# Suddenly scared of downstairs



## evince (Mar 9, 2015)

I live in a two floor house, Aggie will roam free on both, running up and down the stairs many many times during the day. She prefers downstairs more than upstairs (we think because there's more space and it's cooler). But I noticed today, she was staring at something on the corner of the stair, crouched down, tail poofed up and tucked under. She hid under the stair. Even when I had her breakfast she ignored it, just kept staring at the step.

Throughout the day, she was very wary of going down and still kept staring at the spot. I don't know what she was looking at because only a pair of shoes on the stair and nothing else. Nothing unusual out the window either... Until now (it's evening), she still refuses to go downstairs, I don't know why. 

I realise it's difficult to give advice without knowing the environment completely, but I guess I just wondered if anyone else has experienced anything similar? Not knowing what's causing the fear in their cats? The last thing I would want is for her to feel anxious in her own home


----------



## 10cats2dogs (Jun 16, 2013)

Hi Evince!
This is only a wild guess...could you have mice moving into your walls?
Cats, with their super hearing, would hear scurrying and squeaks, we'd be oblivious too!
I know our weather is getting colder, and I have had to set mouse traps in my garage already...I need to get these guys before they get into our walls, and up in the ceiling, since they love to chew wires (fire hazard)...

If you've got under the house vents...check to make sure the screen is still good, and nothing has 'breached' it...skunks, raccoons, cats, etc...

Other than those thoughts, I'd just let her be, and not make a big deal out of it!
Sharon


----------



## evince (Mar 9, 2015)

Hi Sharon! Thanks for your reply 

Could possibly be mice, or some other creatures hehe! I also think it might be something she saw at night when she sleeps downstairs that she's overly cautious about. We get snakes (yes we get those!), squirrels, and other things that lurk in the back garden so might be one of those.

Thanks for your thoughts! Will try my best to take some chill pills hehe


----------



## cat owner again (Dec 14, 2012)

Last night my cat was warily staring into another room and he looked a little scared. All I could see were shadows on the wall.


----------



## eldercat (Jul 3, 2015)

I agree with the mice suggestion... sometimes my cats would stare at the wall. We called it "watching Cat TV", and it usually was in autumn that this happened. Because creepy crawlies would get in and the cats could hear them. I couldn't, and none of us could see anything moving, whatever was inside the wall. Once a mouse fell down the chimney into the (unlit) woodstove. That was very exciting, as you can imagine.
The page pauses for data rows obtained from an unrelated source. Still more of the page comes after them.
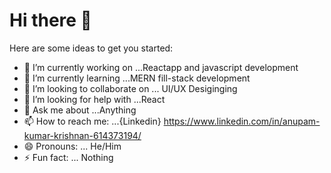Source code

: # Hi there 👋

Here are some ideas to get you started:

- 🔭 I’m currently working on ...Reactapp and javascript development
- 🌱 I’m currently learning ...MERN fill-stack development
- 👯 I’m looking to collaborate on ... UI/UX Desiginging 
- 🤔 I’m looking for help with ...React
- 💬 Ask me about ...Anything
- 📫 How to reach me: ...{Linkedin} https://www.linkedin.com/in/anupam-kumar-krishnan-614373194/
- 😄 Pronouns: ... He/Him
- ⚡ Fun fact: ... Nothing

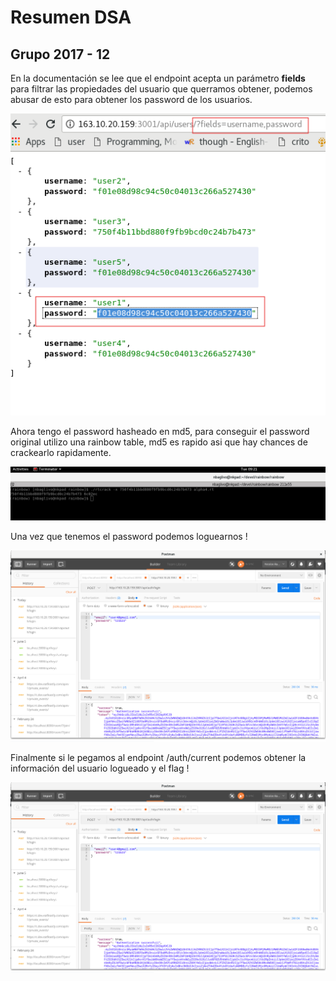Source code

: # Resumen DSA


## Grupo 2017 - 12

En la documentación se lee que el endpoint acepta un parámetro **fields** para filtrar las propiedades del usuario que querramos obtener, podemos abusar de esto para obtener los password de los usuarios.

![g12_users](https://github.com/nbaglivo/dsa/blob/master/report/imgs/g12_users.png "G12 Users")

Ahora tengo el password hasheado en md5, para conseguir el password original utilizo una rainbow table, md5 es rapido asi que hay chances de crackearlo rapidamente.

![g12_crackpass](https://github.com/nbaglivo/dsa/blob/master/report/imgs/g12_crackpass.png "G12 Pass Crack")

Una vez que tenemos el password podemos loguearnos !

![g12_login](https://github.com/nbaglivo/dsa/blob/master/report/imgs/g12_login.png "G12 Login")


Finalmente si le pegamos al endpoint /auth/current podemos obtener la información del usuario logueado y el flag !

![g12_flag](https://github.com/nbaglivo/dsa/blob/master/report/imgs/g12_login.png "G12 Flag")


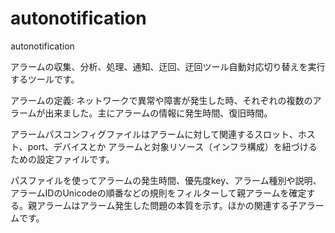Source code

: # autonotification
autonotification

アラームの収集、分析、処理、通知、迂回、迂回ツール自動対応切り替えを実行するツールです。

アラームの定義:
ネットワークで異常や障害が発生した時、それぞれの複数のアラームが出来ました。主にアラームの情報に発生時間、復旧時間。

アラームパスコンフィグファイルはアラームに対して関連するスロット、ホスト、port、デバイスとか
アラームと対象リソース（インフラ構成）を紐づけるための設定ファイルです。

パスファイルを使ってアラームの発生時間、優先度key、アラーム種別や説明、アラームIDのUnicodeの順番などの規則をフィルターして親アラームを確定する。親アラームはアラーム発生した問題の本質を示す。ほかの関連する子アラームです。




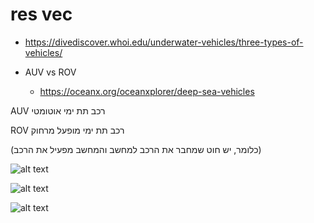 # res vec

* https://divediscover.whoi.edu/underwater-vehicles/three-types-of-vehicles/

* AUV vs ROV
    * https://oceanx.org/oceanxplorer/deep-sea-vehicles

AUV רכב תת ימי אוטומטי

ROV רכב תת ימי מופעל מרחוק

(כלומר, יש חוט שמחבר את הרכב למחשב והמחשב מפעיל את הרכב)


![alt text](image-6.png)

![alt text](image-7.png)

![alt text](image-8.png)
The Cat TV program was absolutely riviting to both cats and dogs that time.


----------



## Tracy Giggles (Aug 12, 2015)

Mice or creepy crawlies seem to make the most sense. If Aggie is still anxious to go downstairs, try putting a feliway diffuser down there to help calm her.


----------



## NebraskaCat (Jan 15, 2013)

Penny once killed a spider on a baseboard beside my pantry and she proceeded to lick it off and eat it. Now she will go to that spot and just stare at it with the "I can see dead people" look. I don't know if she's waiting for the wall to magically produce another spider for her to eat, or if she is revisiting happy memories, or if she is watching the ghosts in the wall. 

The vacant stare of cats at (seemingly) nothing is one of the most unique and cool qualities about them.


----------



## TabbCatt (Mar 26, 2014)

I read this article and thought of your thread. Not sure it helps, but thought it was interesting to know.

What Cats and Dogs Can See that Humans Can?t: You Won?t Believe it!


----------



## 10cats2dogs (Jun 16, 2013)

Great little article TC! Thanks!


----------